VIII

— Да-да-да, я понимаю о чем ты говоришь, — говорил продавец. — Но это очень редкая вещь, сказать честно, я давно сам не слышал, чтобы кто-нибудь умудрился синтезировать эту вещь кустарным способом.

Он закурил и почесал залысину на своей голове. В баре в это время было очень многолюдно. Несколько десятков человек только на танцполе кружились в дурманящем аромате висевшего в воздухе сиреневого пара, приводившего посетителей в состояние близкое к экстазу. Разрешенные только совсем недавно эти химические испарения не вызывали критического привыкания как предыдущие версии этого дурмана, но могли использоваться и в медицинских целях в качестве анестезии. Здесь же царил настоящий мир удовольствия и сексуального наслаждения, когда десятки людей: мужчин и женщин, даже не прикасаясь друг к другу получали такое возбуждение, что многие из них не выдерживая наплывая ощущений падали в обморок прямо на танцполе.

— Это называется «voluptatibus indulgere».

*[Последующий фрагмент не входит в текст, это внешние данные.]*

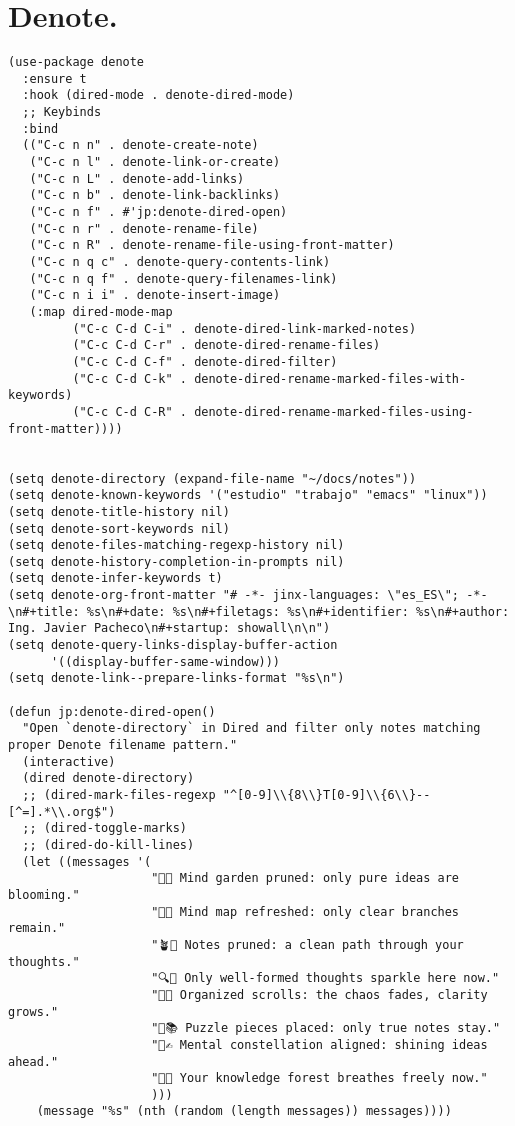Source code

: \documentclass[11pt]{article}
\begin{document}
\section{Denote.}
\label{sec:orgc81b6a5}
\begin{verbatim}
(use-package denote
  :ensure t
  :hook (dired-mode . denote-dired-mode)
  ;; Keybinds
  :bind
  (("C-c n n" . denote-create-note)
   ("C-c n l" . denote-link-or-create)
   ("C-c n L" . denote-add-links)
   ("C-c n b" . denote-link-backlinks)
   ("C-c n f" . #'jp:denote-dired-open)
   ("C-c n r" . denote-rename-file)
   ("C-c n R" . denote-rename-file-using-front-matter)
   ("C-c n q c" . denote-query-contents-link)
   ("C-c n q f" . denote-query-filenames-link)
   ("C-c n i i" . denote-insert-image)
   (:map dired-mode-map
         ("C-c C-d C-i" . denote-dired-link-marked-notes)
         ("C-c C-d C-r" . denote-dired-rename-files)
         ("C-c C-d C-f" . denote-dired-filter)
         ("C-c C-d C-k" . denote-dired-rename-marked-files-with-keywords)
         ("C-c C-d C-R" . denote-dired-rename-marked-files-using-front-matter))))


(setq denote-directory (expand-file-name "~/docs/notes"))
(setq denote-known-keywords '("estudio" "trabajo" "emacs" "linux"))
(setq denote-title-history nil)
(setq denote-sort-keywords nil)
(setq denote-files-matching-regexp-history nil)
(setq denote-history-completion-in-prompts nil)
(setq denote-infer-keywords t)
(setq denote-org-front-matter "# -*- jinx-languages: \"es_ES\"; -*-\n#+title: %s\n#+date: %s\n#+filetags: %s\n#+identifier: %s\n#+author: Ing. Javier Pacheco\n#+startup: showall\n\n")
(setq denote-query-links-display-buffer-action
      '((display-buffer-same-window)))
(setq denote-link--prepare-links-format "%s\n")

(defun jp:denote-dired-open()
  "Open `denote-directory` in Dired and filter only notes matching proper Denote filename pattern."
  (interactive)
  (dired denote-directory)
  ;; (dired-mark-files-regexp "^[0-9]\\{8\\}T[0-9]\\{6\\}--[^=].*\\.org$")
  ;; (dired-toggle-marks)
  ;; (dired-do-kill-lines)
  (let ((messages '(
                    "🧠🌿 Mind garden pruned: only pure ideas are blooming."
                    "🧠✨ Mind map refreshed: only clear branches remain."
                    "🪴📝 Notes pruned: a clean path through your thoughts."
                    "🔍🌟 Only well-formed thoughts sparkle here now."
                    "📜🌱 Organized scrolls: the chaos fades, clarity grows."
                    "🧩📚 Puzzle pieces placed: only true notes stay."
                    "🌌✍️ Mental constellation aligned: shining ideas ahead."
                    "🌿📖 Your knowledge forest breathes freely now."
                    )))
    (message "%s" (nth (random (length messages)) messages))))


\end{verbatim}
\end{document}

— «Предаваться удовольствиям» — сказал Хью, припоминая свои познания в латыни.

— Неплохо, — удивленно посмотрел на своего клиента продавец. — Давненько не видел никого, кто еще знает латынь.

— Профессия обязывает.

— Ну так что? — он наклонился вперед. — Я могу попытаться, но это будет стоить денег. Не хочу никого обижать, но дело это, как бы это тебе сказать, незаконное. Этот список, — он потеребил пальцами лежавший на барной стойке клочок бумаге, на котором было написано все, что было необходимо Хью, — равносилен расстрельному приговору. За такое можно даже до здания суда не доехать, как тут сразу окажутся бойцы из «Альфы».

— Я прошу невозможного?

— Ну-у-у, — потянул вопросительно продавец — и да, и нет. Кое-что можно добыть без проблем, но вот последние два ингредиента — это что-то из разряда найти девственницу в столичном борделе. Да и странно все это. В бытность, когда государство еще не растоптало наших ребят и химикаты спокойно курсировали по внутренним каналам, у нас работал химик — настоящий самородок. Его выперли из университета, когда тот умудрился прямо во время занятий создать один из сильнейших стимуляторов за последние лет тридцать, потом принять его, словить приход и чуть не подохнуть на руках у преподавателя. Он любил называть себя алхимиком, потому что считал, что процесс создания любого вещества — это магия. Волшебство, которое под силу далеко не всем. И чего греха таить, когда мы подобрали его еле живого возле мусороперерабатывающего завода, многое из того что он делал действительно казалось нам чем-то запредельным. Его руки и мозг, который управлял ими, могли синтезировать все, что угодно. Любой препарат, любые медикаменты, стимуляторы, дурман, блаженство от которого побуждало людей идти на все, чтобы ощутить это наслаждение снова. Он требовал только одного — исходных материалов, но вот когда правительство взялось за нас с полной силой, ребят разбросало по всем уголкам этой страны.

— Ты знаешь, где его найти?

— Конечно. В Витебске на Мазуринском кладбище. Вроде как там его могила.

Хью потянул к себе стакан с выпивкой и проглотил почти все до последней капли.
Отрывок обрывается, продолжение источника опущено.